Different watchers of the US Presidency have their own theories about why President Trump has been acting the way he has been across all but the initial months of his second term. It could be that the combination of the trappings as well as the substantive nature of the powers the President has, have caused him to have a personality transformation that has made him believe his powers as President of the US are greater than that of the other two pillars of the governance system, the Legislature and the Judiciary.

Meanwhile, China and Russia are watching developments in the US with even more than their usual attention. Should corrective measures not be taken soon to curb the White House by the US Congress and the Supreme Court of the US, both Beijing and Moscow are likely to seek to replicate the carving out of a US Sphere of Influence by seeking to carve out their own spheres of influence. China has been emboldened by the dust and chaos created by the peremptory manner of the US takeover of Venezuela by seeking to carve out their own spheres of influence. China could proclaim a Xi doctrine policy in which Taiwan, Japan and South Korea would be posited as within the Chinese sphere of influence. If Beijing were to succeed in imposing its will on Taipei, Tokyo and Seoul, three key allies of the US since 1945 would be prised out of the US grip.

Fortunately, Taiwan, Japan and South Korea are not anything like Venezuela. The three would not meekly roll over the way Caracas has done, but fight back and almost certainly prevail over the Chinese military. Nor would kidnapping their leaders in the dead of night on the Maduro model work. The three are made of sterner stuff. In Taipei, the security cordon protecting President Lai Ching-te would be immune to efforts at coercion or bribery. They would defend President Lai with their lives if needed. Unlike South America, which for over two centuries has been subjected to US overlordship, East Asia has never been under the control of China. Even Kim Jong-un of North Korea is at the base of his thought a Korean patriot, albeit of an unusual kind fused with a family dictatorship. As for Japan, if anything, it is Tokyo that had in part of the previous century itself been the overlord of much of China, not the other way about.

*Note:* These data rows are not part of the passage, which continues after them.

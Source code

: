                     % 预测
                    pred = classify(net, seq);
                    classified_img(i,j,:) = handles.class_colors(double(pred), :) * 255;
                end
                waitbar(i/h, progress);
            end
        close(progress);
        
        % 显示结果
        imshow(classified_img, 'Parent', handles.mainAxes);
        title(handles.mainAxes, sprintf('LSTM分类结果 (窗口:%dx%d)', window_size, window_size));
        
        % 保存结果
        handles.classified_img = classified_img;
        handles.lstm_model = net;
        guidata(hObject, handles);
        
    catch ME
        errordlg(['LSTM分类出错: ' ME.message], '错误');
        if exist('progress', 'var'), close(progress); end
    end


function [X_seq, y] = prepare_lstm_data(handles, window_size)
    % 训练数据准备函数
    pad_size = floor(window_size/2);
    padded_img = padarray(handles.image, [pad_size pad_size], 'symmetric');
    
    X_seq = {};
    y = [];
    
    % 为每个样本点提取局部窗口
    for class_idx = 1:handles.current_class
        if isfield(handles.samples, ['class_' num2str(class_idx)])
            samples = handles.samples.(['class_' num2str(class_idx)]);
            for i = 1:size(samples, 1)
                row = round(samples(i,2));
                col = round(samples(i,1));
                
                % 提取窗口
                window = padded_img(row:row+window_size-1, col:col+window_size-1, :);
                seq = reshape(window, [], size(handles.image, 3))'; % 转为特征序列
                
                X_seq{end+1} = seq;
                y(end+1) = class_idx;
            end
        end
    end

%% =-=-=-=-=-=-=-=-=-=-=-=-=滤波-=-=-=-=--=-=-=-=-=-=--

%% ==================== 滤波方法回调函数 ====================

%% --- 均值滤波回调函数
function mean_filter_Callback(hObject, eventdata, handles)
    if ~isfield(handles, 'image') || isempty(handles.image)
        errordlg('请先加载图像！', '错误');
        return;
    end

Xi would be less than realistic were he to attempt a takeover even of Taiwan on the Venezuela model. A bigger problem is that the US under Trump is not any more a reliable partner. Indeed, were it left to the White House, it could have worked out a deal giving Beijing access to Taiwan in exchange for a mess of pottage. Fortunately, US institutions such as the Legislature and the Judiciary are made of sterner stuff where US interests are concerned than what seems to have been the Venezuelan case. In brief, perhaps sooner rather than later, the US will find itself shaken awake from what the White House has inflicted on it. That is the resilience, the strength, of democracy over autocracy, which even the US under Trump still is, a democracy.